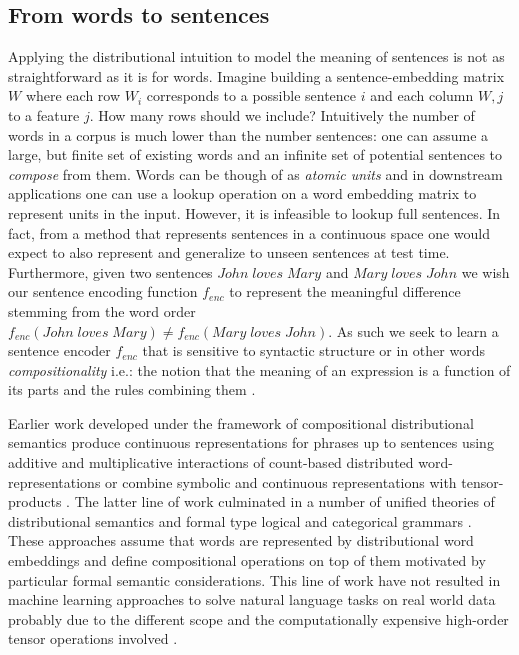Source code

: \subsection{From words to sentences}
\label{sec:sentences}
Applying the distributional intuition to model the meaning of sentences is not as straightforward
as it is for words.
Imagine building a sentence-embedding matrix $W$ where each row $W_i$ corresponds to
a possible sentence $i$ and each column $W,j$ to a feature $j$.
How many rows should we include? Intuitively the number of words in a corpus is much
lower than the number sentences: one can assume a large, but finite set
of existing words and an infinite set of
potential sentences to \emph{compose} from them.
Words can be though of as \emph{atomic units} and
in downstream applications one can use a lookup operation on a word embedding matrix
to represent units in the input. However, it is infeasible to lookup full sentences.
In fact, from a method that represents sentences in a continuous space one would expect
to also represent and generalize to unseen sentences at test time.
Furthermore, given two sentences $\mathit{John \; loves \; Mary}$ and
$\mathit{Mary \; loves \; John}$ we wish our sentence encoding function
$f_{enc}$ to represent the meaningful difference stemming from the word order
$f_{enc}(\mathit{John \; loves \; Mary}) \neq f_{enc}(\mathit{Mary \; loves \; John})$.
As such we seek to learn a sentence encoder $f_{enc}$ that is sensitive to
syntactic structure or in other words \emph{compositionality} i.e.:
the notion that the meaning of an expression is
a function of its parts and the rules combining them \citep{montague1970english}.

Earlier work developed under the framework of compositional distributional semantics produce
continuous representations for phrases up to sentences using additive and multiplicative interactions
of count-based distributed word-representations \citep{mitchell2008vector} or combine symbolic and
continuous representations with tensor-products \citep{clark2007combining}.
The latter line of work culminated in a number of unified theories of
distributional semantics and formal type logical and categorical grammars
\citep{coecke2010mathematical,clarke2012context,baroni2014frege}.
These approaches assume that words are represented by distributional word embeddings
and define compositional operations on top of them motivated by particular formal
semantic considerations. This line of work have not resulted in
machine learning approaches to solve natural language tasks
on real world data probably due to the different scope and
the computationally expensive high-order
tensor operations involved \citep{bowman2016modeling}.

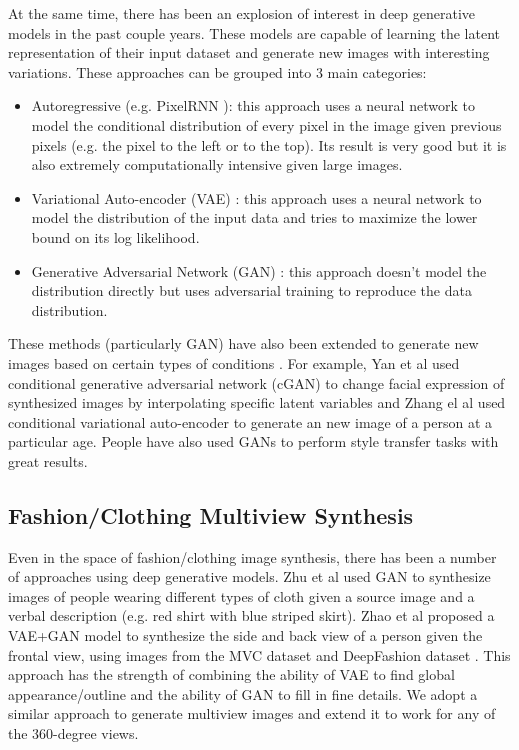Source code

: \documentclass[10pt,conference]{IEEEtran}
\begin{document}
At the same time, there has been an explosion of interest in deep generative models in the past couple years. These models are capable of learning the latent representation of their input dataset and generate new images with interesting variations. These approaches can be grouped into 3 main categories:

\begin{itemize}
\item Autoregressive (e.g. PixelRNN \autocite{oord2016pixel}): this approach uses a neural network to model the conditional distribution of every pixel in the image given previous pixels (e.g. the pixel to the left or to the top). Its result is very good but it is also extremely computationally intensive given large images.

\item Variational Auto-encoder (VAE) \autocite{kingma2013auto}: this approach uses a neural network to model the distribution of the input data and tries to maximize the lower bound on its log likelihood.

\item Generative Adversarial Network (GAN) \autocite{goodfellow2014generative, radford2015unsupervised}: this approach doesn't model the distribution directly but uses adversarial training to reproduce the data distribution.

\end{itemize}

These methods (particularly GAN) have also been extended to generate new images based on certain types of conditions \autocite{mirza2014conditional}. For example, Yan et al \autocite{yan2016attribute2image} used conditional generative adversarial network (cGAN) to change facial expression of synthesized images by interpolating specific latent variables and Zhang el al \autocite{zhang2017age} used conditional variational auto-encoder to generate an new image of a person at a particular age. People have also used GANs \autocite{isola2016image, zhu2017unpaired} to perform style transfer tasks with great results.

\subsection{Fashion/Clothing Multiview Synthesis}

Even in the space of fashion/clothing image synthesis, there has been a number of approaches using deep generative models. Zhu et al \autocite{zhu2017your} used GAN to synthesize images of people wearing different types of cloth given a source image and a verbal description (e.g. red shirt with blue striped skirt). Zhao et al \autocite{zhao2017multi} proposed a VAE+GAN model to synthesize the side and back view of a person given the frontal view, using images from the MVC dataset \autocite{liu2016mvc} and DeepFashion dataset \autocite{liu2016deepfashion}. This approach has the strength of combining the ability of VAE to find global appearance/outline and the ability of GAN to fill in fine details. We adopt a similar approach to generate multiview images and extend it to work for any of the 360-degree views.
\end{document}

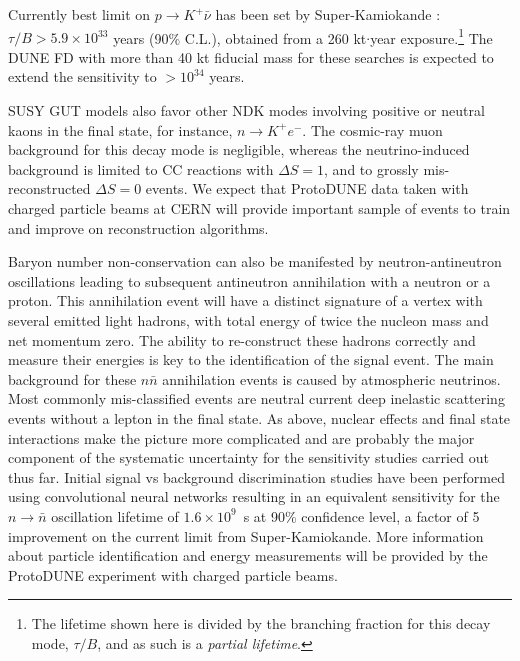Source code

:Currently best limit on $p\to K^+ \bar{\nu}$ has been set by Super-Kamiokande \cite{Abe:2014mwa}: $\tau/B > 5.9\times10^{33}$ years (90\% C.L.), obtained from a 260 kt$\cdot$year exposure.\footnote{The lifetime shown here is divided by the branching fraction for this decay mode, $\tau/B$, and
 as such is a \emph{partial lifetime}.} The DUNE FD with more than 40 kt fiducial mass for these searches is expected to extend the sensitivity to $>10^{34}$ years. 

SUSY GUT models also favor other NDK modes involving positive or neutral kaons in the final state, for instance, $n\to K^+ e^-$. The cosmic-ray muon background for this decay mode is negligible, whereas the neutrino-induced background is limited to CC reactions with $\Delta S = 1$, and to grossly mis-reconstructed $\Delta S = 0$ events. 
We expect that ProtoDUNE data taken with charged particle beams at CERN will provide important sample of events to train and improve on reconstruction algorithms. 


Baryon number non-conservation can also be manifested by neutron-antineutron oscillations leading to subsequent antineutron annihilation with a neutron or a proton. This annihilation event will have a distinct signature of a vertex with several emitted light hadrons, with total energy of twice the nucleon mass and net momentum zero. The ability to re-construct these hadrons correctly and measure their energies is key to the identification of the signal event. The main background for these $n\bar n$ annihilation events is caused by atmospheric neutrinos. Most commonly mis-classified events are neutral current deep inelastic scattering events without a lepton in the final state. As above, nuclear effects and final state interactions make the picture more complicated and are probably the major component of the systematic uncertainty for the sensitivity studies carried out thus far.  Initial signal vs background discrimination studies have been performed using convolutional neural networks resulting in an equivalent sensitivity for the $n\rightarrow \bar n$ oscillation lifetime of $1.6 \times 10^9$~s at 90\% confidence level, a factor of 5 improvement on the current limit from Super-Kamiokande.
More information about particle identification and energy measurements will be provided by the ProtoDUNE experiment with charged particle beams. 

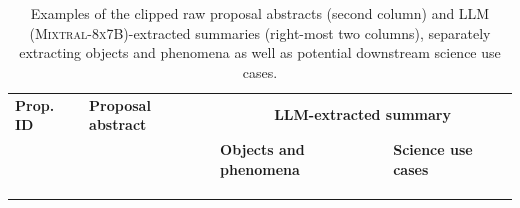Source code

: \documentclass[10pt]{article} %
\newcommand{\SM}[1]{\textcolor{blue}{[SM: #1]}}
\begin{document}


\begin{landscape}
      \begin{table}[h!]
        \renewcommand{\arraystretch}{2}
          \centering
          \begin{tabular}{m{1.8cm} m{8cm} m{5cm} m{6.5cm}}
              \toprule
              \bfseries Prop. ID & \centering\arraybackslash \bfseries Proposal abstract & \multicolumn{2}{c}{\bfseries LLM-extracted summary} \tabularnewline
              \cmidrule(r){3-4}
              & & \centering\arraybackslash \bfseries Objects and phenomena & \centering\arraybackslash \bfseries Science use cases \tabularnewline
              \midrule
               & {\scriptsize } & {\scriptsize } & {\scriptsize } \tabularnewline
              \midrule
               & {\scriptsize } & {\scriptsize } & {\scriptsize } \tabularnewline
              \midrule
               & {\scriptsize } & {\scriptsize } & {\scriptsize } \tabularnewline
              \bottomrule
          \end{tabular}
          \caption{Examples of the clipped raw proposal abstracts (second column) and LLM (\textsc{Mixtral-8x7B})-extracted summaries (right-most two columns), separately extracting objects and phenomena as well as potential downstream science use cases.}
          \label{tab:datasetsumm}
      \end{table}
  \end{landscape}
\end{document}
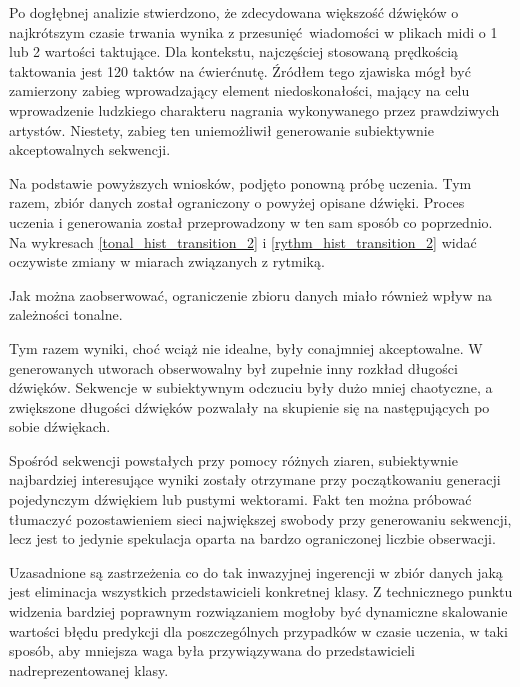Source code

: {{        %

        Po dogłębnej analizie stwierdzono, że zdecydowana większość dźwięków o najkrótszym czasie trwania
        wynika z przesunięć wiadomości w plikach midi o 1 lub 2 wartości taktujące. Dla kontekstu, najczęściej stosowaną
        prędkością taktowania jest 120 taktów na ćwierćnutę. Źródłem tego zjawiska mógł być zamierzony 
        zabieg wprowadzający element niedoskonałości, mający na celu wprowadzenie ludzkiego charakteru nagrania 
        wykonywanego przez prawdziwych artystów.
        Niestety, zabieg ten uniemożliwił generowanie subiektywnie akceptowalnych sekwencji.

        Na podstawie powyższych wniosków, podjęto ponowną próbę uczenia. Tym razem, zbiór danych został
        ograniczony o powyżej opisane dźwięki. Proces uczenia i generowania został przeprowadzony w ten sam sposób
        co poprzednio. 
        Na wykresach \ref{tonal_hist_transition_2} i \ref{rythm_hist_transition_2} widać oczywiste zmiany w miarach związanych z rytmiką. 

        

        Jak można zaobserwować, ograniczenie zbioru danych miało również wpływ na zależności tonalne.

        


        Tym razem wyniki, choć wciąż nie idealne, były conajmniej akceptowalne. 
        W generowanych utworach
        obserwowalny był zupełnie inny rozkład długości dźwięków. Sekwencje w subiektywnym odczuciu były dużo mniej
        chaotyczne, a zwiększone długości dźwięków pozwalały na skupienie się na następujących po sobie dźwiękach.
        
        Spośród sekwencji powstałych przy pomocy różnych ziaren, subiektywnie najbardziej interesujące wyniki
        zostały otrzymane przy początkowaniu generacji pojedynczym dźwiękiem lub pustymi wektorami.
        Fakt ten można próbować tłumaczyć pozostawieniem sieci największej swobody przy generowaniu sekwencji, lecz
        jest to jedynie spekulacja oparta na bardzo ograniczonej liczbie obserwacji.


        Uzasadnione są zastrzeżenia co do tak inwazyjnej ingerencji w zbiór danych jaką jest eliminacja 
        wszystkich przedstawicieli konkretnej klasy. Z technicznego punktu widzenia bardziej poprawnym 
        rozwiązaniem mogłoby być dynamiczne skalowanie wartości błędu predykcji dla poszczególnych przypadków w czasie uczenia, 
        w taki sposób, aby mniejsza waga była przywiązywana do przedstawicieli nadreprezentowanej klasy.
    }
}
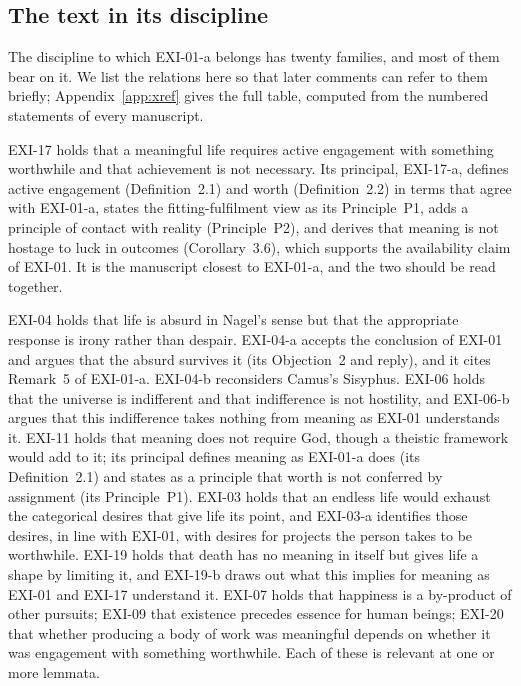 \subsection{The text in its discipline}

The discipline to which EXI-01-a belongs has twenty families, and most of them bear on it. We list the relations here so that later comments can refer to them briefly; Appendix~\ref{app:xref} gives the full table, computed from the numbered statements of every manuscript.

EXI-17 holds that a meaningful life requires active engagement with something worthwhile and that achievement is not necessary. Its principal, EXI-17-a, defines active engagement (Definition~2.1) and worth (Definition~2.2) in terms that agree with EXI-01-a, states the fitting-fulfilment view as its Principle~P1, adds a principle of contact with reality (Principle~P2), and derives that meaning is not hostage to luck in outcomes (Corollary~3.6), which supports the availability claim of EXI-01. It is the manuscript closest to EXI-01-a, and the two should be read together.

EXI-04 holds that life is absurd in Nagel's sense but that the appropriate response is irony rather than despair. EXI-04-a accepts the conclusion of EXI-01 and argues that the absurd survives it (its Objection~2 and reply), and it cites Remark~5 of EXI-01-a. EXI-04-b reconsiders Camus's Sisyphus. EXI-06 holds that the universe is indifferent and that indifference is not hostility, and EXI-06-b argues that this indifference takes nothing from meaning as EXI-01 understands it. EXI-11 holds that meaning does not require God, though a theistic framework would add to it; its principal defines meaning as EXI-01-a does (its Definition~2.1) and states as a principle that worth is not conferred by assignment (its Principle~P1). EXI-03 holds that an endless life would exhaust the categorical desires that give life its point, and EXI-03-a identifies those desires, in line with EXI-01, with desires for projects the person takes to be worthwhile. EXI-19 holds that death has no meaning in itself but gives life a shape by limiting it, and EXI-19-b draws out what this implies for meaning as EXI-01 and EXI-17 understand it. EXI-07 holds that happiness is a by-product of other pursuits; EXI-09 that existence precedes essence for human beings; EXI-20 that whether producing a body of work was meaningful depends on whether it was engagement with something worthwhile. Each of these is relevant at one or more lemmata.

**Required work:** Write out exactly the lines between the start of the data and the line with "to also represent", including both, but none of the pictures.

**Reply to the exercise:**
Source code

: \subsection{From words to sentences}
\label{sec:sentences}
Applying the distributional intuition to model the meaning of sentences is not as straightforward
as it is for words.
Imagine building a sentence-embedding matrix $W$ where each row $W_i$ corresponds to
a possible sentence $i$ and each column $W,j$ to a feature $j$.
How many rows should we include? Intuitively the number of words in a corpus is much
lower than the number sentences: one can assume a large, but finite set
of existing words and an infinite set of
potential sentences to \emph{compose} from them.
Words can be though of as \emph{atomic units} and
in downstream applications one can use a lookup operation on a word embedding matrix
to represent units in the input. However, it is infeasible to lookup full sentences.
In fact, from a method that represents sentences in a continuous space one would expect
to also represent and generalize to unseen sentences at test time.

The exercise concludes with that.